Juventud Rebelde - Diario de la Juventud Cubana

La mala letra

Autor:

Luis Raúl Vázquez Muñoz

Ya es algo inevitable. Un reflejo más condicionado que los babeos del perrito de Pavlov y, por más que se intenten reprimir, ellas resurgen a ritmo de conga, felices, fuertes, llenas de vida.

El asunto en cuestión es que cuando nos hablan o entramos a donar sangre, en la mente enseguida aparecen las imágenes de Vampiros en La Habana, ese clásico del cine cubano, con el perdón de los especialistas.

Ese juicio se debe a algo: son cuestiones personales, una expresión del freudiano que todos llevamos dentro y que muchas veces tiene que ver con las nostalgias felices del corazón, las cuales, a fin de cuentas, son otra manera de clasificar las películas o la vida misma.

El caso es que cuando se llega al recinto, lo primero que se recuerda, en medio de los saludos, es la escena de los vampiros robando un banco de sangre.
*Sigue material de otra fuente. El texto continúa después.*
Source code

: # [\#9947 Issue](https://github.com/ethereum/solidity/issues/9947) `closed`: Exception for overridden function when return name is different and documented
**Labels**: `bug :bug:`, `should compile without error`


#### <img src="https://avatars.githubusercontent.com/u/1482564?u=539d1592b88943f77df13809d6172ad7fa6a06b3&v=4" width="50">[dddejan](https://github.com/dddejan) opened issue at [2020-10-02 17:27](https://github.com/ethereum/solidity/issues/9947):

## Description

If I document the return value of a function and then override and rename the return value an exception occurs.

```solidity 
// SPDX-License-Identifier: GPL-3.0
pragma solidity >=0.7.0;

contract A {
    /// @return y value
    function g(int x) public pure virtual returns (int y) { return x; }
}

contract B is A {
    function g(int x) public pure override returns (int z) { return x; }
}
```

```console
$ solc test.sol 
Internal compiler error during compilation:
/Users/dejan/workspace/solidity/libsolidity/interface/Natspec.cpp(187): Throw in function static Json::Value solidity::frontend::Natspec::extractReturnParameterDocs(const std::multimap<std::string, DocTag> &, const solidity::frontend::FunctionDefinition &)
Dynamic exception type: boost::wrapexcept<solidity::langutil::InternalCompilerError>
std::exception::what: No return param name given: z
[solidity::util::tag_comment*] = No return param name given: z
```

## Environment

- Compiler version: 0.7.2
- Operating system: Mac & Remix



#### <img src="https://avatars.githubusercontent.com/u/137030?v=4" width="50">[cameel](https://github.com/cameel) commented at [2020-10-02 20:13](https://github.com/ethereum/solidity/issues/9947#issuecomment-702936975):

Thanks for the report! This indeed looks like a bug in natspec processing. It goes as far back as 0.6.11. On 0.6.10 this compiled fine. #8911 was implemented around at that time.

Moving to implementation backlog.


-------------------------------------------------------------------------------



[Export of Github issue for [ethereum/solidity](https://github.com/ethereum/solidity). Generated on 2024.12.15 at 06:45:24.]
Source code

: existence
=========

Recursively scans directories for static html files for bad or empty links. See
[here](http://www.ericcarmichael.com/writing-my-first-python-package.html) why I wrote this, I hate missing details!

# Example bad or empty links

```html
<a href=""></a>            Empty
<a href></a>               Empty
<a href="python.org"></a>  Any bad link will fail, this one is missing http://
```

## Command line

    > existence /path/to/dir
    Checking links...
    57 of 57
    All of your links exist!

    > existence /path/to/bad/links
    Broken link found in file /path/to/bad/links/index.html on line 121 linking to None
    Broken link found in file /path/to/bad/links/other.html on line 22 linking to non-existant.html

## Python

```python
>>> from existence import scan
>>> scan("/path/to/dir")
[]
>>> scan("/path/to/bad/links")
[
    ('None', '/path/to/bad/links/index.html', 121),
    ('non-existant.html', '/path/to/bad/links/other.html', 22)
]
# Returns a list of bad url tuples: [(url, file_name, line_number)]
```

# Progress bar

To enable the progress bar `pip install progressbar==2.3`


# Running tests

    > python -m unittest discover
Después están las otras que pasan y pasan, y obligan a reprimir la risa mientras te preguntan la edad, si viniste en ayunas (en una ocasión un donante dijo que no, que había venido en bicicleta), si has estado enfermo o si te sientes mal ahora.

Sin embargo, hay momentos en que las escenas pasan a otro plano. Son instantes en que los vampiros de Juan Padrón permanecen ahí, tranquilos, acompañándote.

Especialmente uno de ellos ocurrió cierta noche al timbrar el teléfono. Pasadas las presentaciones y luego de confirmar que eras tú y no un equivocado, llegó la pregunta de ritual: «¿Usted puede venir mañana a donar?».

Era una interrogante de oficio. Tan reiterada que a veces se convertía en manida. Lo que pasa es que esta vez el tono de la voz era distinto.

«¿Pasa algo?». «Sí, mire», la mujer hizo una pausa. «Es que hay una mamá que dio a luz una niña». Ahí empezó a hablar más rápido. «Fue cesárea, la bebé anda bien; pero la madre tiene las plaquetas bajas, ha tenido hemorragias y se está acabando la sangre para ella. ¿Usted pudiera venir mañana bien temprano, lo más temprano que pueda?».

Eran los días de la pandemia. En la calle apenas había personas, los días parecían un largo fin de semana y la gente parecía andar con un frío eterno en el cuerpo.

Por eso, el banco de sangre se asemejaba a una isla en medio del océano. Mientras pinchaban un costado del pulgar para la muestra de inicio, una técnica contó que días antes se había ido con urgencia a Villa Clara en busca de sangre.

«Anoche la mamá tuvo otra hemorragia», dijo. «¿Y ahora, cómo está?». La mujer suspiró: «No sé». A esa hora los vampiros no hacían nada. Solo mirar con tristeza. La técnica dijo de pronto: «Me pareció oír que ella es muy delgada, imagínese. Lo que pasa es que su sangre es AB positiva, un grupo un poco complicado».

Cumplida la donación, en el portal un custodio preguntó por unos datos para asentarlo en el registro. Los trazos del hombre se parecían un poco a los de la enfermera que tomó la donación e hizo unos apuntes con una letra medio inclinada a la derecha.

No había muchos deseos de caminar, la verdad. La calle estaba desierta y una ráfaga de viento silbó entre los portales de la cuadra. Por la esquina apareció una mujer bajita vestida con una blusa de mangas cortas y con un pañuelo en la cabeza.

Venía a paso rápido. En el portal alguien gritó: «¿Cómo está la muchacha?». La enfermera alzó un brazo. «Se le aguantó la hemorragia, mija», dijo cansada pero con un tono feliz. «Ay, menos mal», se oyó.

A esa hora se sabía que no daba tiempo. Que la bolsa que se había llenado hacía unos minutos no tenía el tiempo necesario para haber llegado a la madre.

Pero uno quería pensar lo contrario. Que, a esa altura de la mañana, la muchacha miraba a su hija dormir tranquila, quizá hasta olvidada de una bolsa de sangre que había a un costado con una etiqueta escrita con unos trazos rápidos, algo ilegibles y medio inclinados a la derecha. Sí, porque a esa hora del día hasta una mala letra tiene signos de felicidad.